2011-2013 yıllarında bina yeniden restore edilir. Şimdi Kültür ve Turizm Bakanlığı bünyesinde Kongre Müzesi ve Resim Heykel ve Galerisi Müdürlüğü adı ile hizmet vermektedir.
————-
Şimdi kısaca 23 Temmuz – 7 Ağustos 2019 tarihinde yapılan Erzurum Kongresini hatırlayalım:
* 30 Ekim 1918 tarihinde Osmanlının idam fermanı olan Mondros Mütarekesi Rauf Orbay ve Reşat Bey tarafından imzalanır.
* İstanbul’da padişahın ve meclisin üzerinde İngiliz hakimiyeti başlar.
* Ordular terhis edildiği için İstanbul’a dönmek zorunda kalan subaylardan birisi de Mustafa Kemal Paşa’dır. Subay arkadaşları ile Minber diye bir dergi çıkarırlar. İşgallere karşı ne yapılacağı konusunda çareler aramaya başlarlar.
* Nisan ayında İngilizler Osmanlı hükümetinden Karadeniz’de özellikle Samsun’da işgal kuvvetlerine ve yerli Hristiyan halka karşı çetelerin dağıtılmasını ve silahların toplatılmasını isterler. Eğer bu yapılmazsa Samsun’u işgal edeceklerini bildirirler.
* Bir subay gönderilip devlet adına Samsun’dan başlamak üzere bölgedeki silahlı direnişin kırılması istenmektedir.

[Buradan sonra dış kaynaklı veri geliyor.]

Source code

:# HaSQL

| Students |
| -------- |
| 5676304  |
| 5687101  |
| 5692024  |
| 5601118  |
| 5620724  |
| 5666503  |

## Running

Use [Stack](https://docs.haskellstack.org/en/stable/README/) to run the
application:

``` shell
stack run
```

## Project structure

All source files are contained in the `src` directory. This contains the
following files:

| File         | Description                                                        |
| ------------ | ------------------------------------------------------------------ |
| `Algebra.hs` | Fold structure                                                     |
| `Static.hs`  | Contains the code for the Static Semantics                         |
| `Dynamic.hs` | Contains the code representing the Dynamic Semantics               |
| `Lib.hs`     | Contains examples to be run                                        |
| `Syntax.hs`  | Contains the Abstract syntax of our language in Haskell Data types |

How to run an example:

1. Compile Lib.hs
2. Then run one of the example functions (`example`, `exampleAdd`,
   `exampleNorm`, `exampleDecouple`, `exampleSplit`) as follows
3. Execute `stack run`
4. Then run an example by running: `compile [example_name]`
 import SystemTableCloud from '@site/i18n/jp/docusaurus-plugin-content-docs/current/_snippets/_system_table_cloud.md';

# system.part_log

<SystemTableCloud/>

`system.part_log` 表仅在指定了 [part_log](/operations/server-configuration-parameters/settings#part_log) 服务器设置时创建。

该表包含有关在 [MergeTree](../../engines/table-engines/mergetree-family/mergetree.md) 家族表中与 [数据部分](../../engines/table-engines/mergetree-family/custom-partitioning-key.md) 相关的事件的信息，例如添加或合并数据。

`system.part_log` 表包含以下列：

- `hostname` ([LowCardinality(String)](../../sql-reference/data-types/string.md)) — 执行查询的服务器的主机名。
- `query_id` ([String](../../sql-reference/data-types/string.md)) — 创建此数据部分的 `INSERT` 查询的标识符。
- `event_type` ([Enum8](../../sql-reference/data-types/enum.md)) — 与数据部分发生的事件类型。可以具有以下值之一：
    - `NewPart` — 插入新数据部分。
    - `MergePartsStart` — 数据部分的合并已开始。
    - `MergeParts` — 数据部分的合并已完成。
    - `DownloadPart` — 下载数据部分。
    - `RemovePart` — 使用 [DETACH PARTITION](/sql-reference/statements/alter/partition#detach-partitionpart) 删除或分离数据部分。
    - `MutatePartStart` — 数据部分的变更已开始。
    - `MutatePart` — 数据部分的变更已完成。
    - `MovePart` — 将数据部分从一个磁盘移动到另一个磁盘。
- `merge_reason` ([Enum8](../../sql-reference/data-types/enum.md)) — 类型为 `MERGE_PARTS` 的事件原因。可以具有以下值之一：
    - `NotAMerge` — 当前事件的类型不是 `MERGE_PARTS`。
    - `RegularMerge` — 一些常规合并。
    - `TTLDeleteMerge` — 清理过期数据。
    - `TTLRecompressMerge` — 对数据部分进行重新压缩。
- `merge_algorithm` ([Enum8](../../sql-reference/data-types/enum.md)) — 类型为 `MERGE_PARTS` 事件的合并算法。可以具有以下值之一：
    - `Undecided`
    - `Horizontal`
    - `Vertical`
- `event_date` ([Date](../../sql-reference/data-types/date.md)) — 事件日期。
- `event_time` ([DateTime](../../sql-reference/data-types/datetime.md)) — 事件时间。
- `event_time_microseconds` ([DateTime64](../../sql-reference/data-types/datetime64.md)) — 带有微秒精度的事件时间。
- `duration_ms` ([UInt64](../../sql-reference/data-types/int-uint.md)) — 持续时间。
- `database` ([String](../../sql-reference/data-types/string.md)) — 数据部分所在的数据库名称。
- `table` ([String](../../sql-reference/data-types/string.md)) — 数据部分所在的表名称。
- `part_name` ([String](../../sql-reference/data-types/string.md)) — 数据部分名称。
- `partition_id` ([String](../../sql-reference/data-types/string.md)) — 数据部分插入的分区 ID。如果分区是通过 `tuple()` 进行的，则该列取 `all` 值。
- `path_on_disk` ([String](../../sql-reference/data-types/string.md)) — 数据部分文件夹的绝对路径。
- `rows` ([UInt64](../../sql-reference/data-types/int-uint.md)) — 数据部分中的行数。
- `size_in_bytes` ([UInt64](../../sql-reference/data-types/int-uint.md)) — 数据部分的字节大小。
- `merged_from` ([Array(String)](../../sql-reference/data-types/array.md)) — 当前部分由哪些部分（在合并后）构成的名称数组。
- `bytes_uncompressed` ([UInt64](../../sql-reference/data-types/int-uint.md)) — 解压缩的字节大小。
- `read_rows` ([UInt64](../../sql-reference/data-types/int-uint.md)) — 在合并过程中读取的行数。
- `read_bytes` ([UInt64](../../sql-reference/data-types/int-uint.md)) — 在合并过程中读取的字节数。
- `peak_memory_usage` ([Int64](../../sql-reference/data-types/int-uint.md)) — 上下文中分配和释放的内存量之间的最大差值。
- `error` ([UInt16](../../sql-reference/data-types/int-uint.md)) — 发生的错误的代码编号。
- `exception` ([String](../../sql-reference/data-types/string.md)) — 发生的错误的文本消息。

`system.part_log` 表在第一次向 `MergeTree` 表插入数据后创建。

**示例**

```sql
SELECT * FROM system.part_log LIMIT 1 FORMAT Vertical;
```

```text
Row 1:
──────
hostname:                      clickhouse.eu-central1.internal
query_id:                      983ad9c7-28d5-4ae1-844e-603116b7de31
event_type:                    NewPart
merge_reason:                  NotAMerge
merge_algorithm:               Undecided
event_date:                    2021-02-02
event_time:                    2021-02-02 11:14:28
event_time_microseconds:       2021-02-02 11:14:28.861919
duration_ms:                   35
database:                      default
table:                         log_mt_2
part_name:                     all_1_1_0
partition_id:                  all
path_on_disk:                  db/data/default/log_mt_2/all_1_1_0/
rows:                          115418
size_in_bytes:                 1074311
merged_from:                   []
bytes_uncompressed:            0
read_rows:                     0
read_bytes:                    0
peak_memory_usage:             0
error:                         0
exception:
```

* Mehmet Vahdettin’in şehzadeliği döneminde Mustafa Kemal Paşa ile Berlin yolculuklarından dolayı aralarında bir hukuk oluşmuştur.
* Samsun’a görevlendirilecek en uygun kişi Mustafa Kemal Paşa’dır.
* Uzun pazarlıklar sonucu Mustafa Kemal Paşa görevi kabul eder. Mustafa Kemal Paşa kendisi tarafından belirlenen yetkilerin onaylanmasını ve dağıtılmayan tüm ordulara ve asayiş kuvvetlerine emir verebilme yetkisinin verilmesini ister ve kabul edilir. Ordu müfettişi yetkisi ile yola çıkar.
* Yolculuk Bandırma Vapuru ile yapılacaktır. İngilizlere bildirilir. İngilizler 16 Mayıs 1919 tarihinde yola çıkan vapuru Karadeniz’e çıkmadan önce durdurulur ve vapur tamamen aranır. Amaçları silah bulmak. Tabii bulunmaz. Mustafa Kemal Paşa’nın yanında giden personelin de isim listesi alınır.
* Geminin geçiş izni olduğu için salınır. Gemi yola çıkar.
* Gemi kontrol evrakları İngiliz komiserliğine ulaşınca kıyamet kopar. İstanbul’daki işgali yöneten İngiliz komiseri adeta çıldırır.
* Çünkü Samsun’a silahları toplamaya, çeteleri dağıtmaya giden Mustafa Kemal Paşa ile birlikte 18 adet subay da vardır… Bu subayların işi ne idi…
* Bunların amacı silahlı direnişi kırmak değil, başkaldırı organizesi olduğu hemen düşünülür ve Bandırma vapurunun durdurulup geri döndürülmesi emri verilir… Hızlı bir şeklide gemiler takibe koyulmak için yola çıkarlar.
* Allah yardım eder, çıkan bir sis ile gemi takip edilemez. Mustafa Kemal Paşa geminin oldukça kıyıdan gitmesini söyler. Denizaltılardan torpido atılma ihtimali göz önünde bulundurulur.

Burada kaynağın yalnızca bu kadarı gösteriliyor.